The massive shutdown of businesses across the world was enough to impact the price of oil considerably from the demand side. Then the failure to get a deal done between Russia and OPEC caused an even bigger problem on the supply side.
This sent energy stocks into a tailspin, reducing valuations considerably for all companies. This is never a good sign for investors. However, it gives us the opportunity to average down, or rebalance our portfolios. That’s exactly what I’ve been doing.
TSX energy stock I bought
Suncor Energy Inc (TSX:SU)(NYSE:SU) is a stock I already had a small position in. However, the stock price collapsed below $30 and that deal became too good to pass up.
In terms of energy producers, the company is probably the most attractive stock in Canada, and one of the only Canadian stocks that Warren Buffett owns.
The reason it’s such a high-quality company is because of its integration. Suncor does more than just produce oil; it also refines it and sells it.
The midstream refining operations and downstream retail business help Suncor to mitigate the effects when commodity prices are this low. This is huge, since commodity producers are always price takers and at the mercy of the market.
Plus, in addition to all the quality assets and integration of Suncor’s operations, it’s also extremely well-run and in good shape to handle a short-term catastrophe like this.
Below $25, Suncor, the top TSX energy stock, is too cheap to ignore. And the lower it goes, the better the discount. Especially since in the long term, this stock is easily worth $40 or more.
TSX energy stock I sold
Peyto Exploration and Development Corp (TSX:PEY) is the energy stock that I sold most of my position in.
There isn’t anything necessarily wrong with Peyto, although it may run into problems in the future if the price of natural gas stays this cheap. For now, its dividend is intact but if this is sustained it may have to cut its dividend once again.
Going forward, Peyto still has considerable long-term value when commodity prices rebound, but so do many other energy companies now.
I originally owned Peyto because the stock had considerable value. However, now so many other TSX energy stocks also have major value. So I felt that my capital was better put to use in a major integrated stock like Suncor.
Like I mentioned before, the valuation on Suncor became too attractive to pass up. Additionally, I didn’t want to increase my portfolio weighting of energy producers at this time. This resulted in me deciding to sell most of my Peyto position in order to buy Suncor.
Most of these energy producers will continue to trade at depressed valuations until commodity prices recover. So for me I’d rather be invested in a larger stock that can be better relied upon, due to its integration.
Furthermore, when sentiment gets stronger for energy stocks again, investors are far more likely to buy up the big names first.
Bottom line
I’m still of the belief that you shouldn’t sell stocks in a market crash. However, sometimes a better opportunity will present itself for your capital.

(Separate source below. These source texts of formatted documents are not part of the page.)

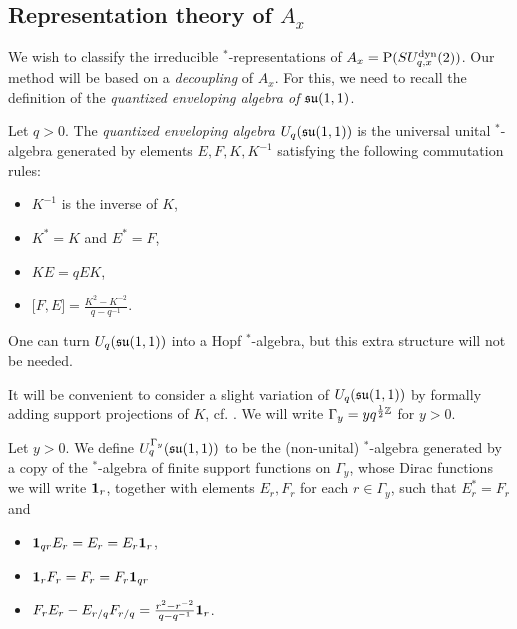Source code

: \subsection{Representation theory of $A_x$}

We wish to classify the irreducible $^*$-representations of $A_x= \operatorname{\mathrm{P}}(SU_{q,x}^{\operatorname{\mathrm{dyn}}}(2))$. Our method will be based on a \emph{decoupling} of $A_x$. For this, we need to recall the definition of the \emph{quantized enveloping algebra of $\mathfrak{su}(1,1)$}. %

\begin{Def} Let $q>0$. The \emph{quantized enveloping algebra $U_q(\mathfrak{su}(1,1))$} is the universal unital $^*$-algebra generated by elements $E,F,K,K^{-1}$ satisfying the following commutation rules: 
\begin{itemize}
\item $K^{-1}$ is the inverse of $K$, 
\item $K^* = K$ and $E^* = F$, 
\item $KE = qEK$,
\item $\lbrack F,E\rbrack = \frac{K^2-K^{-2}}{q-q^{-1}}$.
\end{itemize}
\end{Def}

One can turn $U_q(\mathfrak{su}(1,1))$ into a Hopf $^*$-algebra, but this extra structure will not be needed. 

It will be convenient to consider a slight variation of $U_q(\mathfrak{su}(1,1))$ by formally adding support projections of $K$, cf. \cite[Chapter 23]{Lus1}. We will write $\Gamma_y = yq^{\frac{1}{2}\mathbb{Z}}$  for $y>0$.

\begin{Def} Let $y>0$. We define $U_q^{\Gamma_y}(\mathfrak{su}(1,1))$ to be the (non-unital) $^*$-algebra generated by a copy of the $^*$-algebra of finite support functions on $\Gamma_y$, whose Dirac functions we will write $\mathbf{1}_r$, together with elements $E_{r},F_r$ for each $r\in \Gamma_y$, such that $E_{r}^* = F_{r}$ and 
\begin{itemize}
\item $\mathbf{1}_{qr}E_{r} = E_{r} = E_{r}\mathbf{1}_{r}$, 
\item $\mathbf{1}_r F_r = F_r  = F_r\mathbf{1}_{qr}$
\item $F_{r}E_{r} - E_{r/q}F_{r/q}  = \frac{r^2-r^{-2}}{q-q^{-1}} \mathbf{1}_{r}$.
\end{itemize}
\end{Def}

It would be quite short-sighted not to take these major opportunities. Especially if it was only because you want to follow the rule of not selling stocks during a bear market.
The important thing is that you are using these market crashes to invest in as many high-quality stocks as you can. This way you can position your portfolio as optimally as possible for the next lengthy bull run.
And right now, TSX energy stocks are some of the cheapest stocks on the market.